What excites me most about bioengineering work is the possibility for treating complex neurological diseases.
Fischell Department of Bioengineering (BIOE) senior Viviana Alpizar-Vargas has gravitated toward STEM her whole life. From a young age, she loved the science fair, science museums, and science documentaries. This continued into high school when she developed an interest in neurodegenerative diseases such as multiple sclerosis.
“I was curious to understand why these diseases happened, but what captivated me the most was the fact that there were no treatments to reverse them,” she said. “When I began at UMD, I built my career in such a way that I could study these diseases while also learning the fundamentals to research treatments in the future.”
In addition to BIOE, Alpizar-Vargas is also studying neuroscience. By combining the two major Alpizar-Vargas realized she could learn the mechanisms that drive brain function while simultaneously exploring how to engineer biological systems to treat complex diseases. Alpizar-Vargas noted that balancing the two degrees – and her research – can prove challenging, but her passion for these topics has made the workload manageable. Alpizar-Vargas has also found that the curricula across both degree programs are often complementary, which makes it easier for her to grasp the material across both.
“What excites me most about bioengineering work is the possibility for treating complex neurological diseases,” Alpizar-Vargas said. “Understanding these diseases is crucial, but it is most important to me to give patients hope that they can, one day, live a healthy life.”

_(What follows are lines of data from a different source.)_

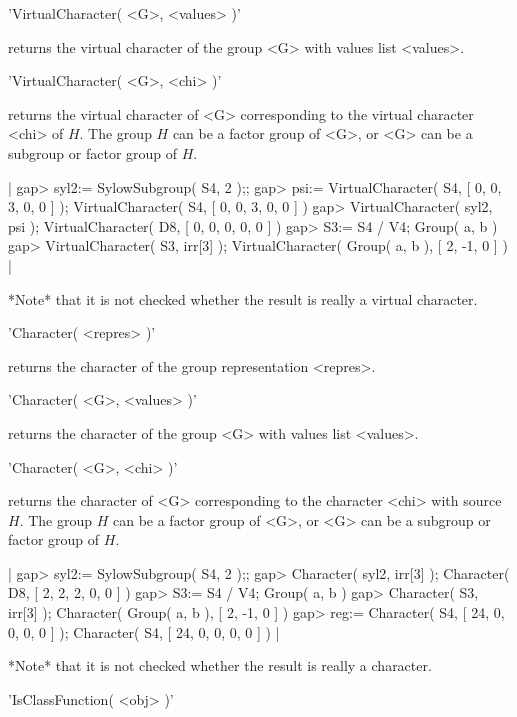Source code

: 
'VirtualCharacter( <G>, <values> )'

returns the virtual character of the group <G> with values list <values>.

'VirtualCharacter( <G>, <chi> )'

returns the virtual character of <G> corresponding to the virtual character
<chi> of $H$.  The group $H$ can be a factor group of <G>, or <G> can be
a subgroup or factor group of $H$.

|    gap> syl2:= SylowSubgroup( S4, 2 );;
    gap> psi:= VirtualCharacter( S4, [ 0, 0, 3, 0, 0 ] );
    VirtualCharacter( S4, [ 0, 0, 3, 0, 0 ] )
    gap> VirtualCharacter( syl2, psi );
    VirtualCharacter( D8, [ 0, 0, 0, 0, 0 ] )
    gap> S3:= S4 / V4;
    Group( a, b )
    gap> VirtualCharacter( S3, irr[3] );
    VirtualCharacter( Group( a, b ), [ 2, -1, 0 ] ) |

*Note* that it is not checked whether the result is really a virtual
character.


'Character( <repres> )'

returns the character of the group representation <repres>.

'Character( <G>, <values> )'

returns the character of the group <G> with values list <values>.

'Character( <G>, <chi> )'

returns the character of <G> corresponding to the character
<chi> with source $H$.
The group $H$ can be a factor group of <G>, or <G> can be
a subgroup or factor group of $H$.

|    gap> syl2:= SylowSubgroup( S4, 2 );;
    gap> Character( syl2, irr[3] );
    Character( D8, [ 2, 2, 2, 0, 0 ] )
    gap> S3:= S4 / V4;
    Group( a, b )
    gap> Character( S3, irr[3] );
    Character( Group( a, b ), [ 2, -1, 0 ] )
    gap> reg:= Character( S4, [ 24, 0, 0, 0, 0 ] );
    Character( S4, [ 24, 0, 0, 0, 0 ] ) |

*Note* that it is not checked whether the result is really a
character.


'IsClassFunction( <obj> )'

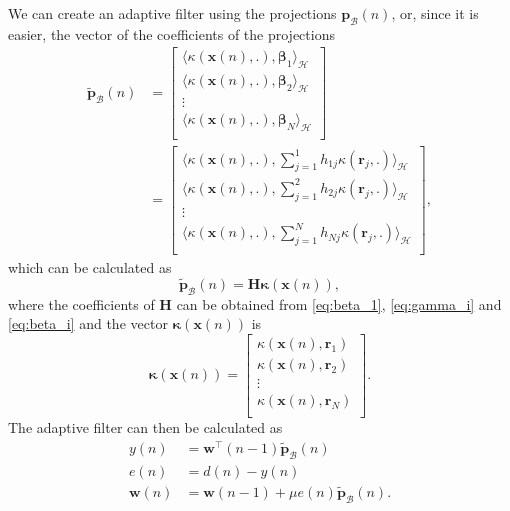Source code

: We can create an adaptive filter using the projections $\mathbf{p}_{\mathcal{B}}(n)$, or, since it is easier, the vector of the coefficients of the projections 
\begin{align}
    \tilde{\mathbf{p}}_\mathcal{B}(n) &= \begin{bmatrix}
        \langle\kappa(\mathbf{x}(n),.),\boldsymbol{\beta}_1\rangle_\mathcal{H}\\
        \langle\kappa(\mathbf{x}(n),.),\boldsymbol{\beta}_2\rangle_\mathcal{H}\\
        \vdots\\
        \langle\kappa(\mathbf{x}(n),.),\boldsymbol{\beta}_N\rangle_\mathcal{H}\\
    \end{bmatrix} \\&= \begin{bmatrix}
        \langle\kappa(\mathbf{x}(n),.),\sum_{j=1}^{1}h_{1j}\kappa(\mathbf{r}_j,.)\rangle_\mathcal{H}\\
        \langle\kappa(\mathbf{x}(n),.),\sum_{j=1}^{2}h_{2j}\kappa(\mathbf{r}_j,.)\rangle_\mathcal{H}\\
        \vdots\\
        \langle\kappa(\mathbf{x}(n),.),\sum_{j=1}^{N}h_{Nj}\kappa(\mathbf{r}_j,.)\rangle_\mathcal{H}\\
    \end{bmatrix},      
\end{align}
which can be calculated as
\begin{equation}
    \tilde{\mathbf{p}}_{\mathcal{B}}(n) =\mathbf{H}\boldsymbol{\kappa}(\mathbf{x}(n)),
\end{equation}
where the coefficients of $\mathbf{H}$ can be obtained from \eqref{eq:beta_1}, \eqref{eq:gamma_i} and \eqref{eq:beta_i} and the vector $\boldsymbol{\kappa}(\mathbf{x}(n))$ is
\begin{equation}
    \boldsymbol{\kappa}(\mathbf{x}(n)) = \begin{bmatrix}
        \kappa(\mathbf{x}(n),\mathbf{r}_1)\\
        \kappa(\mathbf{x}(n),\mathbf{r}_2)\\
        \vdots\\
        \kappa(\mathbf{x}(n),\mathbf{r}_N)\\
    \end{bmatrix}.      
\end{equation}
The adaptive filter can then be calculated as
\begin{align}
    y(n) &= \mathbf{w}^{\top}(n-1)\tilde{\mathbf{p}}_{\mathcal{B}}(n)\\
    e(n) &= d(n) - y(n)\\
    \mathbf{w}(n) &= \mathbf{w}(n-1) + \mu e(n)\tilde{\mathbf{p}}_{\mathcal{B}}(n).
\end{align}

Alpizar-Vargas noted that working in BIOE Professor Alisa Clyne’s Vascular Kinetics Laboratory with M.D./Ph.D. student Bilal Moiz, in particular, has been an incredibly educational experience, through which Alpizar-Vargas has learned the fundamentals of conducting research in a lab while also learning the nuances of complex vascular and metabolic mechanisms.

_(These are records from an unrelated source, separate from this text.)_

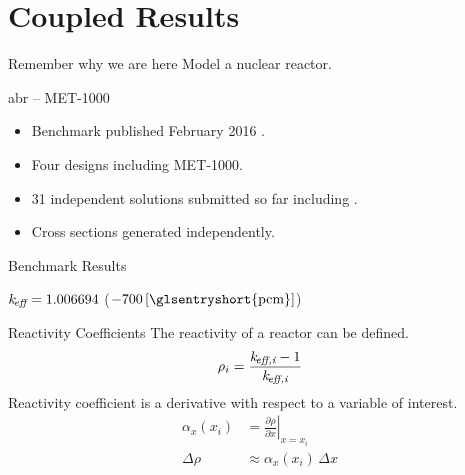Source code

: \section{Coupled Results}
\label{sec:coupledResults}

\begin{frame}{Remember why we are here}
  \pause
  \huge Model a nuclear reactor.
\end{frame}

\begin{frame}{\gls{abr} -- MET-1000}
  \begin{itemize}
    \item Benchmark published February 2016 \cite{abr}.
    \item Four designs including MET-1000.
    \item 31 independent solutions submitted so far including \dif.
    \item Cross sections generated independently.
  \end{itemize}
\end{frame}

\begin{frame}{Benchmark Results}
  \vspace{-0.2in}
  \begin{figure}
    \centering
    \hspace{1in}
  \end{figure}
  \vspace{-0.1in}
  \begin{center}
    $k_{\!\mbox{\scriptsize \em eff}} =  1.006694 $ \quad (\dif $-700\units{\glsentryshort{pcm}}$)
  \end{center}
\end{frame}

\begin{frame}{Reactivity Coefficients}
  The reactivity of a reactor can be defined.
  \begin{equation}
    \label{eq:reactivity}
    \rho_i = \frac{k_{\!\mbox{\scriptsize \em eff,{i}}} - 1}{k_{\!\mbox{\scriptsize \em eff,{i}}}}
  \end{equation}
  Reactivity coefficient is a derivative with respect to a variable of interest.
  \begin{align}
    \label{eq:reactivity_coefficient}
    \alpha_x(x_i) &= \left. \frac{\partial \rho}{\partial x} \right|_{x=x_i} \\
    \Delta \rho &\approx \alpha_x(x_i) \, \Delta x
  \end{align}
\end{frame}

On Oct. 11, Alpizar-Vargas took home the first-place poster prize at the University of Maryland’s Bioscience Day event in recognition for her research titled “Cholesterol Depletion Increases Nanogel Uptake in iPSC Derived Brain Microvascular Endothelial Cells.” Alpizar-Vargas investigated nanogel uptake in Niemann Pick Disease Type C (NPC),a rare neurodegenerative disease in which cholesterol becomes trapped in the lysosome and the cell membrane is depleted of cholesterol.
Alpizar-Vargas also presented her research at the 2022 Biomedical Engineering Society (BMES) conference in San Antonio, Texas. Alpizar-Vargas felt that presenting at BMES was a scary but an exciting experience – a new milestone in her academic career. While at BMES, Alpizar-Vargas also presented a rapid-fire talk during the LatinXinBME’s “Rising Latinx Voices” event, alongside 12 other Latinx or Hispanic researchers. Alpizar-Vargas said that these experiences gave her a better understanding of how to effectively communicate her research findings and how to answer complex questions about her research.
After earning her Ph.D, Alpizar-Vargas would like to gain industry experience in therapeutic research. Further down the line, she would like to go back to academia and become a professor. Alpizar-Vargas added that her dream is to one day establish a university lab in order to further research into the mechanisms that drive neurodegeneration.
Alpizar-Vargas said that she wishes her younger self had known how important it is to believe in herself. “Both [the bioengineering and neuroscience disciplines] are full of intelligent students and it is easy to become overwhelmed by the incredible people around you, especially in research,” she said. “It is important to focus on your path and to find people who will support you through the challenging moments.”
Alpizar-Vargas advises students not to be afraid to reach out to those around them. “Don’t be afraid to ask questions,” she said. “It is likely that you’re not the only one who needs further explanation.”